[MATERIALS PROVIDED]:

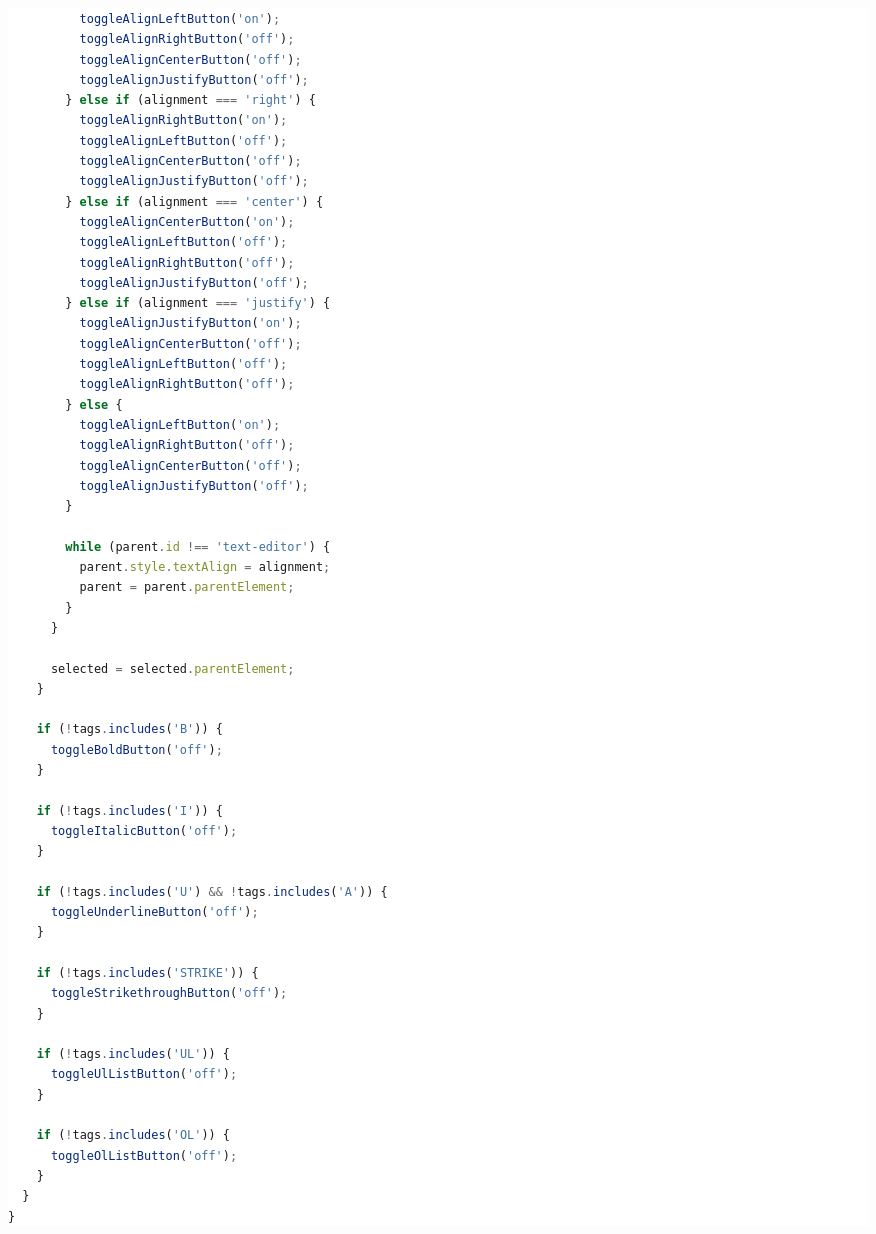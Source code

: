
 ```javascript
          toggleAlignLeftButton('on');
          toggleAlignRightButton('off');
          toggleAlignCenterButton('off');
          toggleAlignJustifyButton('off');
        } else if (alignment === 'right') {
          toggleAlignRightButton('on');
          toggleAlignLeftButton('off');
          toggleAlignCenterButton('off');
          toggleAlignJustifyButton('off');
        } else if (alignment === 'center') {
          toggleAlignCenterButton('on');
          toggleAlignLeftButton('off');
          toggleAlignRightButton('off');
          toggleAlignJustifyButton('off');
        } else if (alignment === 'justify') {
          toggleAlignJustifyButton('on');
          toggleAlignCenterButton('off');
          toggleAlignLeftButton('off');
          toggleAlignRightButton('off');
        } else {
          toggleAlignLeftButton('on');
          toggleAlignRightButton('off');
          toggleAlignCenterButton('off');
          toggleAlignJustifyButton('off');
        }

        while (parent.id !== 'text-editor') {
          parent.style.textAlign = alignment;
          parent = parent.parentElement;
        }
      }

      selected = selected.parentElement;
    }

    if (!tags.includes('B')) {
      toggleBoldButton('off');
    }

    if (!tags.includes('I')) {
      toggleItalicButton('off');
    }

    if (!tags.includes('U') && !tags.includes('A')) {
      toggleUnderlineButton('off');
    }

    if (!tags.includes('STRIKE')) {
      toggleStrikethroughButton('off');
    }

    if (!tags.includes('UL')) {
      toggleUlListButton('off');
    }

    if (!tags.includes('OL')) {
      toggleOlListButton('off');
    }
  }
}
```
---
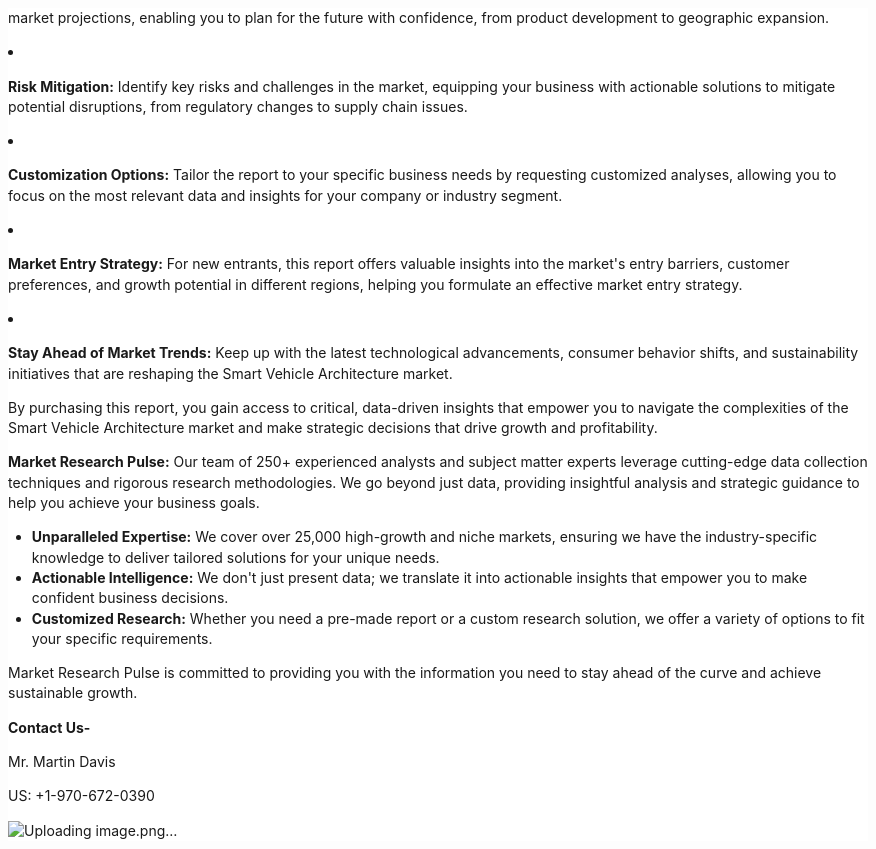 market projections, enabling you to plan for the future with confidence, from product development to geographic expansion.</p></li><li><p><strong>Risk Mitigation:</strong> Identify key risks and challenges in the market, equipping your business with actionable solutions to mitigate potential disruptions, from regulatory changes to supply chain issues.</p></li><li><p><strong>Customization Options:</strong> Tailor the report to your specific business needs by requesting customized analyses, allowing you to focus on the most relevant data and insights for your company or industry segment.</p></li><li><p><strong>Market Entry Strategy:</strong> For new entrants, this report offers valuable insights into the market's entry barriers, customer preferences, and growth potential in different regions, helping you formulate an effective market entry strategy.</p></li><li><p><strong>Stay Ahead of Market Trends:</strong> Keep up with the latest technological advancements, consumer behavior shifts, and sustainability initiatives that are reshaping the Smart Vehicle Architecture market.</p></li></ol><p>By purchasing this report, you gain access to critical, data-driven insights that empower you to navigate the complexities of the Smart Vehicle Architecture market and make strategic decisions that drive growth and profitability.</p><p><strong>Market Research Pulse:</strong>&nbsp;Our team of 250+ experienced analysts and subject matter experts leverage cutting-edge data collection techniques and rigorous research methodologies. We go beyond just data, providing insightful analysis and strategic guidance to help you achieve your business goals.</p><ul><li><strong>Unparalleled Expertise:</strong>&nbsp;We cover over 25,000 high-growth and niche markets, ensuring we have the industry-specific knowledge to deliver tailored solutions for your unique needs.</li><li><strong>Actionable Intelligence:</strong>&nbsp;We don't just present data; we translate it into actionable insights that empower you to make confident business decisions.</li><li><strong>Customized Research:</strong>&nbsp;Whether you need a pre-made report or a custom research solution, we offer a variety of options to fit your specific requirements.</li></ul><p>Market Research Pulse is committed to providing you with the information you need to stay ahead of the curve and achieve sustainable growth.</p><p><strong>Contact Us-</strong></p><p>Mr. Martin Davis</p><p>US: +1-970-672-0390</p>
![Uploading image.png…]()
...
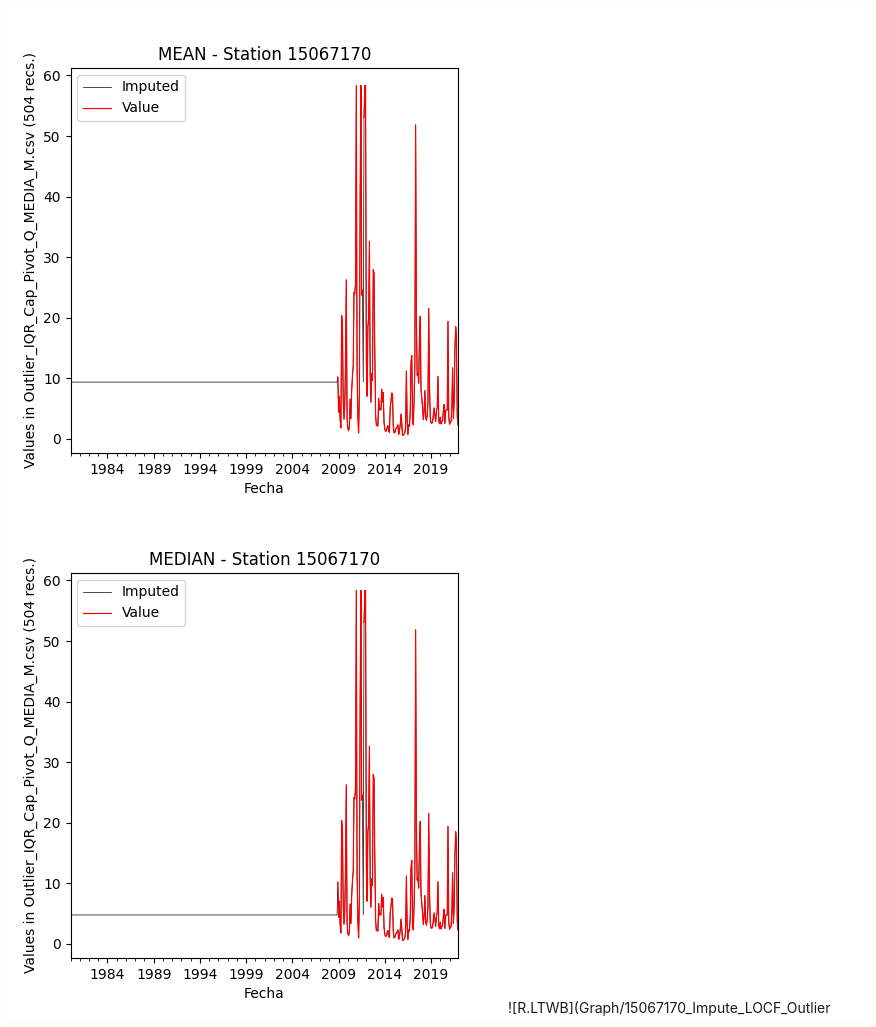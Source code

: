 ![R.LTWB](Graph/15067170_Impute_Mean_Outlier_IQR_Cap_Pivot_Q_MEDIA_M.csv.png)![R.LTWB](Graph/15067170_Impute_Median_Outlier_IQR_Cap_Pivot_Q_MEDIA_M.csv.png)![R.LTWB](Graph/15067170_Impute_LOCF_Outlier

[EXERCISE GOAL]: Only the lines with the string "includes" are wanted; pick them out of the records above and copy them.

[REPLY]:
    if (!tags.includes('B')) {
    if (!tags.includes('I')) {
    if (!tags.includes('U') && !tags.includes('A')) {
    if (!tags.includes('STRIKE')) {
    if (!tags.includes('UL')) {
    if (!tags.includes('OL')) {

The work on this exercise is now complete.